弥山川沿いの双門コースをたどり、苔むす緑の山脈・弥山、八経ヶ岳を登ってきました。
弥山川沿いの双門コースをたどり、苔むす緑の山脈・弥山、八経ヶ岳を登ってきました。

GPS軌跡
GPS軌跡


 7/2朝、7:00に津市を出発。R165、R370を経由して、吉野下市口から天川村へ入る。天川村川合から川迫川をさかのぼり、熊渡(弥山川出合)に車を止める。橋のたもとに6台ほどの駐車スペースがある。すでに4台とめられている。

 身支度をして11時に出発、橋で川迫川左岸に渡る。沢の岩にはツツジの花が咲いている。しばらくは弥山川左岸の林道を歩く。林道入口にはレトロな雰囲気の双門コースの案内図がある。

 30分程歩くと林道が行き止まりになる。登山道への道標はないが、禁漁の看板を目印に左の小道に入り川床へ降りる。弥山川は伏流水となっており、白川八町と呼ばれる涸れた河原を歩く。やがて水流が現れ、大きな淵をもつガマの滝に着く。

 ガマの滝の手前で右岸に取り付き、滝と関電の施設を高巻く。ここからしばらくは登山道は右岸をへつるようにつけられ、橋や梯子、鎖場が連続する。特に難しいところはないが、濡れていると非常に滑りやすく注意が必要。コース全体を通して橋や梯子の類はしっかりしているが、自己責任でテスティングをしながら通行する。

 やがて再び川床へ戻り左岸に渡る。ここは靴を脱いでの渡渉となる。左岸につけられた登山道を進むと岩場にでる。支点、お助けロープ等が設置されているが、登山靴で濡れた大岩を超えて行くのはやや厳しい。岩場を超えると一ノ滝手前の吊り橋にでる。一ノ滝は2段60mほどの滝だ。滝を見ながら吊り橋を渡り、急登を登ると梯子場にでる。急傾斜の梯子がいくつも連続する。この梯子、2本の鉄棒を溶接して段を作ってあり、見たところ新しく頑丈にみえるのだが、時々鉄棒が1本しかない段がある。これって、1本取れたってこと!?
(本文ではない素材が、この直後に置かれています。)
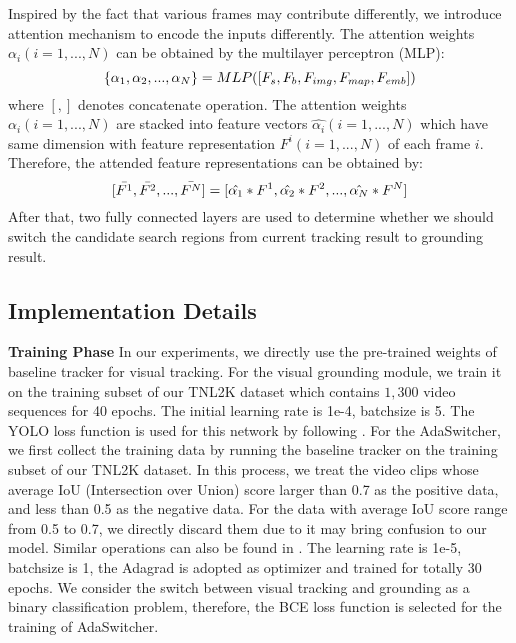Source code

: \documentclass[final]{cvpr}
\begin{document}
Inspired by the fact that various frames may contribute differently, we introduce attention mechanism to encode the inputs differently. The attention weights $\alpha_i (i=1, ... , N)$ can be obtained by the multilayer perceptron (MLP): 
\begin{equation}
\small 
\label{frameAttWeights} 
\{\alpha_1, \alpha_2, ... , \alpha_N\} = MLP([F_s, F_b, F_{img}, F_{map}, F_{emb}])
\end{equation}
where $[ , ]$ denotes concatenate operation. The attention weights $\alpha_i (i=1, ... , N)$ are stacked into feature vectors $\hat{\alpha_i} (i=1, ... , N)$ which have same dimension with feature representation $F^i (i=1, ... , N)$ of each frame $i$. Therefore, the attended feature representations can be obtained by:  
\begin{equation}
\small 
\label{frameAttention} 
[ \bar{F^1}, \bar{F^2}, ... , \bar{F^N} ] = [ \hat{\alpha_1} * F^1,  \hat{\alpha_2}*F^2, ... , \hat{\alpha_N} * F^N] 
\end{equation}
After that, two fully connected layers are used to determine whether we should switch the candidate search regions from current tracking result to grounding result.  



\subsection{Implementation Details} 
\textbf{Training Phase} 
In our experiments, we directly use the pre-trained weights of baseline tracker for visual tracking. For the visual grounding module, we train it on the training subset of our TNL2K dataset which contains $1,300$ video sequences  for 40 epochs. The initial learning rate is 1e-4, batchsize is 5. The YOLO loss function is used for this network by following \cite{redmon2018yolov3, yang2019fastgrounding}. For the AdaSwitcher, we first collect the training data by running the baseline tracker on the training subset of our TNL2K dataset. In this process, we treat the video clips whose average IoU (Intersection over Union) score larger than 0.7 as the positive data, and less than 0.5 as the negative data. For the data with average IoU score range from 0.5 to 0.7, we directly discard them due to it may bring confusion to our model. Similar operations can also be found in \cite{Jung_2018_ECCV}. The learning rate is 1e-5, batchsize is 1, the Adagrad \cite{duchi2011adagrad} is adopted as optimizer and trained for totally 30 epochs. We consider the switch between visual tracking and grounding as a binary classification problem, therefore, the BCE loss function is selected for the training of AdaSwitcher. 
\end{document}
 さらに岩場を超えると小ピークに出る。晴れていれば展望が素晴らしいのだろうが、今日は霧が立ち込め視界がない。ピークを過ぎると下り梯子となり、滝見平まで降りる。滝見平からは双門の滝や大岩壁が見えるそうだが、今日は展望はなく滝の轟音だけが聞こえる。

 再びしばらく登ると尾根道となり、さらに登るとザンギ平の肩に出る。ザンギ平の肩には方向を指示する道標はないが、川床へ向って下り階段が設置されている。しばらくこれを下ると弥山川の川床に出る。右岸につけられた道をさらにすすむと川原小屋に着く。川原小屋は10人程度収容可能で中も綺麗に整備されている。この時点で16:00であったが、狼平まで足を延ばすことにする。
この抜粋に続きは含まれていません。